One of the least pleasant leisure activities any human being can experience is the drudgery of reading Émile Zola’s Thérèse Raquin. Zola’s exploration of naturalism – a bleak worldview wherein characters are placed in realistic situations and play out parts dictated by their social environment – is grim.
Zola maintained that the characters in Thérèse Raquin are made to behave the way they do by their “nerves and blood.” He claimed it was a scientific exploration.
That’s crap. There isn’t a more writerly device than to stick characters in a particular set of situations and then have them react in exactly the way they’ve been designed. Thérèse Raquin feels more like social realism with a left-wing bent. But social realism already existed, so why not invent a subgenre?
In any event, Thérèse Raquin is so dreary and desolate, it’s hard to imagine any filmmaker wanting to take it on. But it has been, and more than once. In Secret is just the latest version of Thérèse Raquin (Neal Bell’s play is also listed as source material).
Somehow, on screen, it’s far more captivating than on the page. The miserable haberdashery where Thérèse works with her aunt and mother-in-law (yes, the same person) seems appropriately dingy, and her husband, Camille (he’s also the first cousin), is duly sickly, weak and irritating.
Maybe In Secret works as well as it does because Thérèse is played by Elizabeth Olsen – the talented Olsen sibling. She’s aided immensely by Jessica Lange as her aunt (and mother-in-law), Madame Raquin, Tom Felton as Camille (not a big leap from his Draco Malfoy) and Oscar Isaac, the erstwhile Llewyn Davis, as Laurent, the man who becomes Thérèse’s lover and co-conspirator.
Plot-wise, In Secret sticks closely to its source text. Thérèse is left as a child with her aunt and the aunt’s sickly son, Camille. Thérèse is made to marry Camille (she hates the idea). Madame Raquin, Camille and Thérèse relocate to Paris so Camille can work in an office while the women run a clothing store. Camille runs into his childhood friend Laurent and brings him around for a weekly game of dominoes, and Thérèse and Laurent begin a torrid affair. Eventually, Thérèse and Laurent kill Camille and – once their guilt and mistrust gets the better of them – try to kill each other.
Ah, nerves and blood. Both those words, repeated on a nearly infinite loop in Zola’s text, have been expunged from In Secret. Director and screenwriter Charlie Stratton has dispatched with Zola’s scientific musings, at least on a surface level, and directed a sort of 19th-century film noir that relies on mounting dread, recrimination, lust and avarice as its primary story motivations.
In other words, just the sort of things that make a good murder story. Olsen uses her big eyes well, conveying Thérèse’s inner torment with a slow burn until her eyes seem ready to burst from her head. She also delivers some pretty outrageous dialogue with a straight face and sells it. Take this line that she utters to Laurent during one of their trysts:
“You have no idea how much they’ve stolen from me.
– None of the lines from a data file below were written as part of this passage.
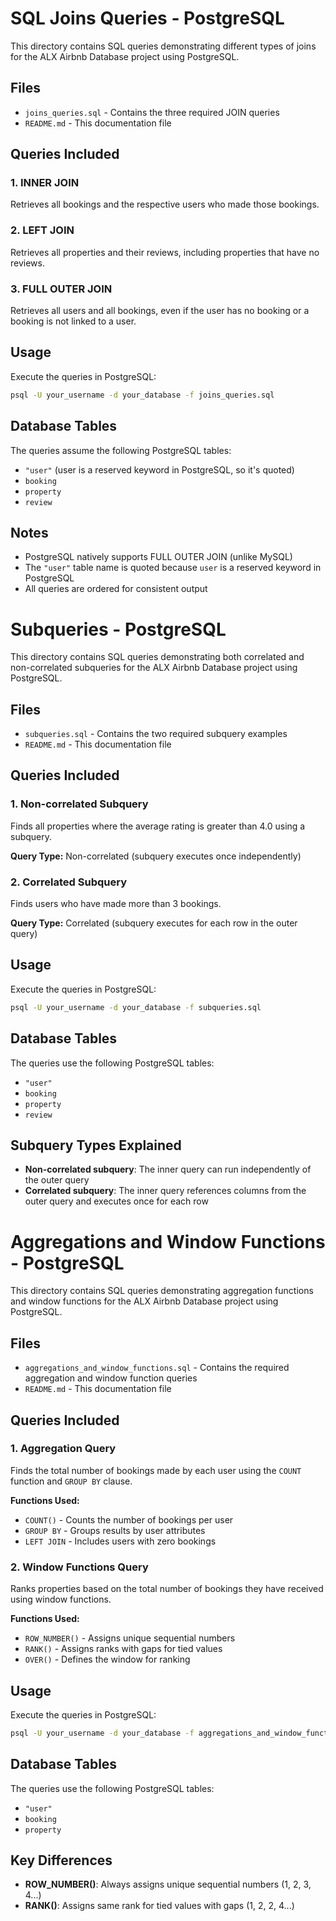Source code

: # SQL Joins Queries - PostgreSQL

This directory contains SQL queries demonstrating different types of joins for the ALX Airbnb Database project using PostgreSQL.

## Files

- `joins_queries.sql` - Contains the three required JOIN queries
- `README.md` - This documentation file

## Queries Included

### 1. INNER JOIN
Retrieves all bookings and the respective users who made those bookings.

### 2. LEFT JOIN  
Retrieves all properties and their reviews, including properties that have no reviews.

### 3. FULL OUTER JOIN
Retrieves all users and all bookings, even if the user has no booking or a booking is not linked to a user.

## Usage

Execute the queries in PostgreSQL:

```bash
psql -U your_username -d your_database -f joins_queries.sql
```

## Database Tables

The queries assume the following PostgreSQL tables:
- `"user"` (user is a reserved keyword in PostgreSQL, so it's quoted)
- `booking`
- `property` 
- `review`

## Notes

- PostgreSQL natively supports FULL OUTER JOIN (unlike MySQL)
- The `"user"` table name is quoted because `user` is a reserved keyword in PostgreSQL
- All queries are ordered for consistent output

# Subqueries - PostgreSQL

This directory contains SQL queries demonstrating both correlated and non-correlated subqueries for the ALX Airbnb Database project using PostgreSQL.

## Files

- `subqueries.sql` - Contains the two required subquery examples
- `README.md` - This documentation file

## Queries Included

### 1. Non-correlated Subquery
Finds all properties where the average rating is greater than 4.0 using a subquery.

**Query Type:** Non-correlated (subquery executes once independently)

### 2. Correlated Subquery
Finds users who have made more than 3 bookings.

**Query Type:** Correlated (subquery executes for each row in the outer query)

## Usage

Execute the queries in PostgreSQL:

```bash
psql -U your_username -d your_database -f subqueries.sql
```

## Database Tables

The queries use the following PostgreSQL tables:
- `"user"` 
- `booking`
- `property` 
- `review`

## Subquery Types Explained

- **Non-correlated subquery**: The inner query can run independently of the outer query
- **Correlated subquery**: The inner query references columns from the outer query and executes once for each row

# Aggregations and Window Functions - PostgreSQL

This directory contains SQL queries demonstrating aggregation functions and window functions for the ALX Airbnb Database project using PostgreSQL.

## Files

- `aggregations_and_window_functions.sql` - Contains the required aggregation and window function queries
- `README.md` - This documentation file

## Queries Included

### 1. Aggregation Query
Finds the total number of bookings made by each user using the `COUNT` function and `GROUP BY` clause.

**Functions Used:**
- `COUNT()` - Counts the number of bookings per user
- `GROUP BY` - Groups results by user attributes
- `LEFT JOIN` - Includes users with zero bookings

### 2. Window Functions Query
Ranks properties based on the total number of bookings they have received using window functions.

**Functions Used:**
- `ROW_NUMBER()` - Assigns unique sequential numbers
- `RANK()` - Assigns ranks with gaps for tied values
- `OVER()` - Defines the window for ranking

## Usage

Execute the queries in PostgreSQL:

```bash
psql -U your_username -d your_database -f aggregations_and_window_functions.sql
```

## Database Tables

The queries use the following PostgreSQL tables:
- `"user"`
- `booking`
- `property`

## Key Differences

- **ROW_NUMBER()**: Always assigns unique sequential numbers (1, 2, 3, 4...)
- **RANK()**: Assigns same rank for tied values with gaps (1, 2, 2, 4...)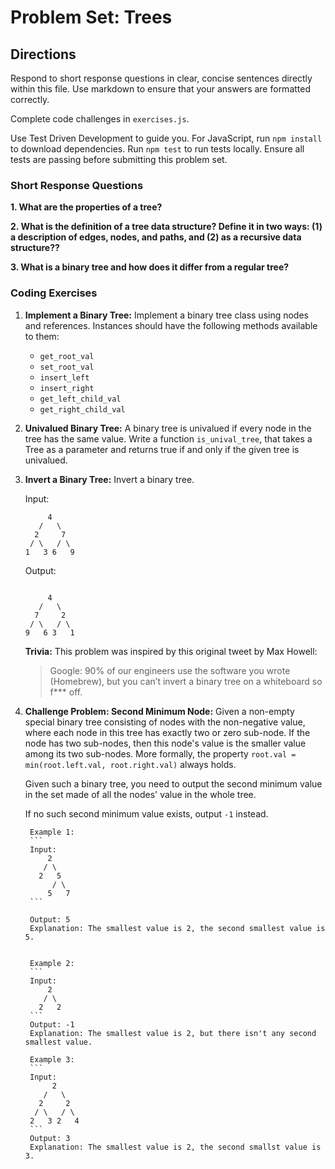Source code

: # Problem Set: Trees

## Directions
Respond to short response questions in clear, concise sentences directly within this file. Use markdown to ensure that your answers are formatted correctly.

Complete code challenges in `exercises.js`. 

Use Test Driven Development to guide you. For JavaScript, run `npm install` to download dependencies. Run `npm test` to run tests locally. Ensure all tests are passing before submitting this problem set.

### Short Response Questions

**1. What are the properties of a tree?**

**2. What is the definition of a tree data structure? Define it in two ways: (1) a description of edges, nodes, and paths, and (2) as a recursive data structure??**

**3. What is a binary tree and how does it differ from a regular tree?**

### Coding Exercises

1. **Implement a Binary Tree:** Implement a binary tree class using nodes and references. Instances should have the following methods available to them:
   - `get_root_val`
   - `set_root_val`
   - `insert_left`
   - `insert_right`
   - `get_left_child_val`
   - `get_right_child_val`

2. **Univalued Binary Tree:** A binary tree is univalued if every node in the tree has the same value. Write a function `is_unival_tree`, that takes a Tree as a parameter and returns true if and only if the given tree is univalued.

3. **Invert a Binary Tree:** Invert a binary tree.

    Input:
      ```
           4
         /   \
        2     7
       / \   / \
      1   3 6   9
      ```

      Output:
      ```

           4
         /   \
        7     2
       / \   / \
      9   6 3   1
      ```

      **Trivia:**
      This problem was inspired by this original tweet by Max Howell:

      > Google: 90% of our engineers use the software you wrote (Homebrew), but you can’t invert a binary tree on a whiteboard so f*** off.

4. **Challenge Problem: Second Minimum Node:** Given a non-empty special binary tree consisting of nodes with the non-negative value, where each node in this tree has exactly two or zero sub-node. If the node has two sub-nodes, then this node's value is the smaller value among its two sub-nodes. More formally, the property `root.val = min(root.left.val, root.right.val)` always holds.

      Given such a binary tree, you need to output the second minimum value in the set made of all the nodes' value in the whole tree.

      If no such second minimum value exists, output `-1` instead.

        Example 1:
        ```
        Input:
            2
           / \
          2   5
             / \
            5   7
        ```

        Output: 5
        Explanation: The smallest value is 2, the second smallest value is 5.


        Example 2:
        ```
        Input:
            2
           / \
          2   2
        ```
        Output: -1
        Explanation: The smallest value is 2, but there isn't any second smallest value.
        
        Example 3:
        ```
        Input:
             2
           /   \
          2     2
         / \   / \
        2   3 2   4 
        ```
        Output: 3
        Explanation: The smallest value is 2, the second smallst value is 3.
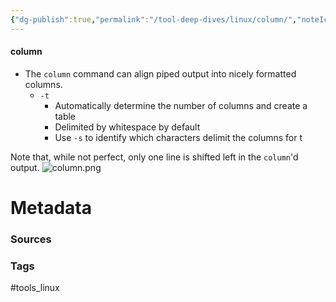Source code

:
 ```yaml
---
{"dg-publish":true,"permalink":"/tool-deep-dives/linux/column/","noteIcon":""}
---
```


#### column
- The `column` command can align piped output into nicely formatted columns.
	- `-t`
		- Automatically determine the number of columns and create a table
		- Delimited by whitespace by default
		- Use `-s` to identify which characters delimit the columns for t


Note that, while not perfect, only one line is shifted left in the `column`'d output.
![column.png](/img/user/Attachments/column.png)




# Metadata

### Sources

### Tags
#tools_linux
I almost ran away twice but [Madame Raquin] always told me I couldn’t survive without them, and I believed her. And now there’s nothing left of me but burned wick and a wisp of smoke.”
Sure, people spoke differently in 1867 than, say, 2014, but that’s a mouthful of corn in any century. Still, as Olsen says it, caressing Isaac during a rendezvous, her voice low and relaxed while she’s away for a few moments from her pathetic life, it works.
Isaac, for all his promise in Drive and Inside Llewyn Davis, doesn’t come off as well, but that’s probably because Laurent exists solely as a dramatic device by which Thérèse may effectively turn to the dark side. Lange comes off much better. She uses a steely gaze that makes even Madame Raquin’s most innocuous movements sinister. Better yet is the way she tosses out perfectly dreadful statements about Thérèse’s place in their family as if the poor girl were just an afterthought.
Eventually, In Secret slows to a crawl. After Thérèse and Laurent drown Camille, they sink into a passionless marriage that’s been destroyed by memories of their crime. It’s in the movie’s final 20 minutes that Thérèse and Laurent spit bile at each other and treat Madame Raquin, who’s been sidelined by a stroke, like a rag doll, hauling her from room to room in the house while pointing fingers at each other.
The deliberate pace in the book is torture; on screen it makes sense. All of the characters are trapped in a horrible existence that makes each day feel like a month. And the ending is inevitable, but only because it’s written that way.